Dazu wollte sich Kaczynski nicht äußern. Auch nicht zur Tatsache, dass Polen unter allen Schengen-Mitgliedsstaaten in den letzten Jahren am meisten Arbeits-Visa an Nichteuropäer vergeben hat. Die von der PiS kontrollierte Staatsanwaltschaft versucht den Skandal ebenfalls runterzuspielen und spricht von „Unregelmäßigkeiten bei der Vergabe mehrerer hundert Arbeitsvisa“ in einigen arabischen Ländern sowie in Indien, den Philippinen, Singapur, Hongkong und Taiwan. Als Journalisten immer drängender fragten, wo Ex-Minister Wawrzyk, der mutmaßliche Drahtzieher hinter dem System der korrupten Visavergabe, nach seiner Entlassung abgeblieben war, bekannte Justizminister Zbigniew Ziobro, dass dieser nach einem Suizidversuch in ein Krankenhaus eingeliefert werden musste.
PiS-Wahlsieg im Oktober könnte wackeln
Die Visa-Affäre konnte die PiS den Sieg bei den Parlamentswahlen in einem Monat kosten. Denn die Heuchelei der Regierungspartei ist nun allzu deutlich geworden: während der von der PiS kontrollierte Staatssender TVP allabendlich in den Hauptnachrichten gegen Schwarze und Araber hetzt, diese als Kriminelle, Drogenabhängige, Vergewaltiger, Sozialschmarotzer, Gewalttäter verunglimpft und dazu Bilder von Straßenkrawallen, brennenden Autos und Plünderungen von Lebensmittläden zeigt, ist es andererseits gerade diee PiS, die so viele außereuropäische Ausländer ins Land geholt hat, wie keine andere Partei vor ihr. Dabei soll die Wahl der PiS gleichbedeutend sein mit der „Sicheren Zukunft der Polen“, wie es das PiS-Wahlkampfmotto den Wählern vorgaukelt.

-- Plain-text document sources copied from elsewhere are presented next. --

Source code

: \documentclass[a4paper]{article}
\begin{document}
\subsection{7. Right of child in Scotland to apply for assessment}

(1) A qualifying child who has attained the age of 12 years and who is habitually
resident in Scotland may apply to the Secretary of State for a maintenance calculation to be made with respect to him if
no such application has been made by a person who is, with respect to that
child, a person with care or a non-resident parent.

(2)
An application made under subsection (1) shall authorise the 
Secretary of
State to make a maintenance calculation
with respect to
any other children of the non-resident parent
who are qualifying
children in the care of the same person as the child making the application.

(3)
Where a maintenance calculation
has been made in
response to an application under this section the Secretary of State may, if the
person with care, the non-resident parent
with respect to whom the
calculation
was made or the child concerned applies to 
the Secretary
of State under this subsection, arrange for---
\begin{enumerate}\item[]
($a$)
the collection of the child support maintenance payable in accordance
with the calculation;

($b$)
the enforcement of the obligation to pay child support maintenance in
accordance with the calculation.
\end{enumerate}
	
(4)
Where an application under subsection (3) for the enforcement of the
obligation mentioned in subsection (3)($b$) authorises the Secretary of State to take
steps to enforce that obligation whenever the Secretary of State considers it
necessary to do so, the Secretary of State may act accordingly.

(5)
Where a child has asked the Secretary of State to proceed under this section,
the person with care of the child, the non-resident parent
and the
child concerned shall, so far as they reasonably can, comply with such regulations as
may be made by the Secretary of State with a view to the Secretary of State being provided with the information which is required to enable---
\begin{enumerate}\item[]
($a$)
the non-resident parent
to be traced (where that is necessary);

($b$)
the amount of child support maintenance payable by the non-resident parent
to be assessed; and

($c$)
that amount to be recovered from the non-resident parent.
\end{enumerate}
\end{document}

Sehr populär sind auch Bilder von der polnisch-belarussischen Grenze, wo die PiS-Regierung auf 200 von insgesamt rund 400 Kilometern Grenze einen fünf Meter hohen Stahlzaun hat hochziehen lassen. Gezeigt wird ein Mann, der immer wieder mit einer simplen Schaufel auf Drahtrollen und Stacheldraht einschlägt, die frühere Grenzanlage.
Umgeben ist er von vielen dunkelgekleideten Geflüchteten, die vom belarussischen Machthaber Alexander Lukaschenko zwangsweise – ohne Geld, Handy, Essen und Trinken – an die Grenze gebracht wurden und auf die andere Seite wollten. Dort aber standen schwerbewaffnete polnische Grenzschützer und Polizisten. Inzwischen berichten einige polnische Journalisten, dass sogar irregulär Geflüchtete, wenn sie an dieser Grenze aufgegriffen wurden, ein polnisches Visum bekommen konnten. Die einzige Voraussetzung: sie mussten das geforderte Schmiergeld auftreiben.
Leser*innenkommentare
Gerald Müller
250 000 x 5000 = 1.25 Milliarden !! - da wird gar mancher schwach, nehme ich mal an. Und Überzeugungen spielen bei solchen Summen auch keine große Rolle mehr..
PIS müsste jetzt schnell und radikal aufklären, sonst wars das wohl mit der Glaubwürdigkeit. Aber bei diesen Geldbeträgen kann man sich vorstellen dass die Drahtzieher dem vorgebeugt haben.
Herma Huhn
Wo ist der Skandal? Das Modell sollte Schule machen.
Wenn Europa ganz offiziell Eintrittsgeld verlangt, kann es die teuren Schleusergelder selbst einstecken und sich gleichzeitig als Weltoffen präsentieren.
Die Eingereisten dürfen ab dem ersten Tag arbeiten und müssen nicht in Lagern versorgt werden.
Und wenn man den Preis hoch genug schraubt, kommen auch weniger her.
Dass wir mit dem Asyl die Ärmsten unterstützen würden, ist doch ohnehin noch nie wahr gewesen.
(Bich ich schon so zynisch, dass ich das nicht mal sarkastisch meine? Wer weiß?)
Tannenzapfen
Es ist schon ein interessant wie wenig, vor allem rechte, Medien in Deutschland über den polnischen Visaskandal berichten. Allerdings ist es wenig überraschend, dass polnische Behörden bzw. deren Mitarbeiter beim Thema Migration gerne doppelt und dreifach abkassieren.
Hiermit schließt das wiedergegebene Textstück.